Task directions: Would you please copy every line from the records that contains the word "different"?

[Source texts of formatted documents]
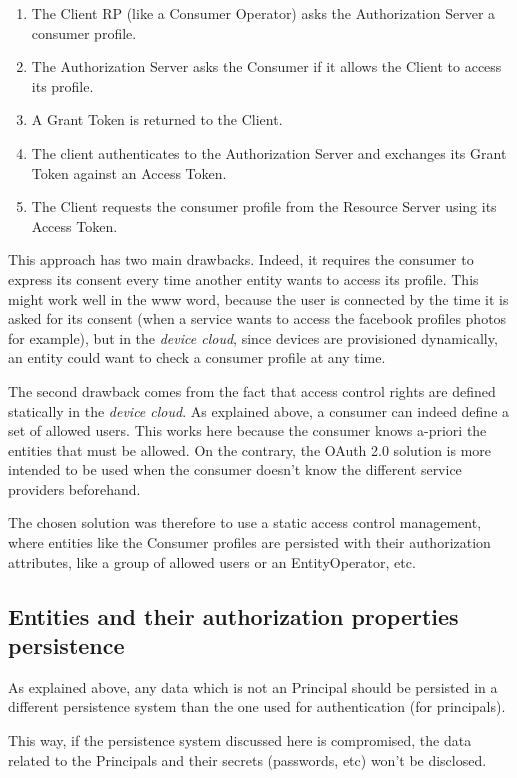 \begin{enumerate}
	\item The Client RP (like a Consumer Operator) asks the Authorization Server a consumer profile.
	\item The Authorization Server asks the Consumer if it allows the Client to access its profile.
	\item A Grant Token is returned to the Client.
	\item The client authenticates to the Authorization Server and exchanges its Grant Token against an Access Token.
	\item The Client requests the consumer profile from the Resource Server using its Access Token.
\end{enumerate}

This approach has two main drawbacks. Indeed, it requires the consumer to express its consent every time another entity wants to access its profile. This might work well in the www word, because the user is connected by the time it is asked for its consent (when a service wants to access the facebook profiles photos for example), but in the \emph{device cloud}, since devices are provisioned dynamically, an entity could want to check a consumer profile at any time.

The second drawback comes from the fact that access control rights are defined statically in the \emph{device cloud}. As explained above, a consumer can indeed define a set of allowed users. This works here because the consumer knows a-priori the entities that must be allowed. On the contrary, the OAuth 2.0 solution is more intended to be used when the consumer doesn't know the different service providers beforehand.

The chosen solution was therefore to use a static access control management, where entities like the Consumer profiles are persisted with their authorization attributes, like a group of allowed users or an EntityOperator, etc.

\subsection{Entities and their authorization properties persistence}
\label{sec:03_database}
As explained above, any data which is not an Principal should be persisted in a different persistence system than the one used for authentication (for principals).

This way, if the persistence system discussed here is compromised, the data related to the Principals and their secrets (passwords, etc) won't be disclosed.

Exercise answer:
The second drawback comes from the fact that access control rights are defined statically in the \emph{device cloud}. As explained above, a consumer can indeed define a set of allowed users. This works here because the consumer knows a-priori the entities that must be allowed. On the contrary, the OAuth 2.0 solution is more intended to be used when the consumer doesn't know the different service providers beforehand.
As explained above, any data which is not an Principal should be persisted in a different persistence system than the one used for authentication (for principals).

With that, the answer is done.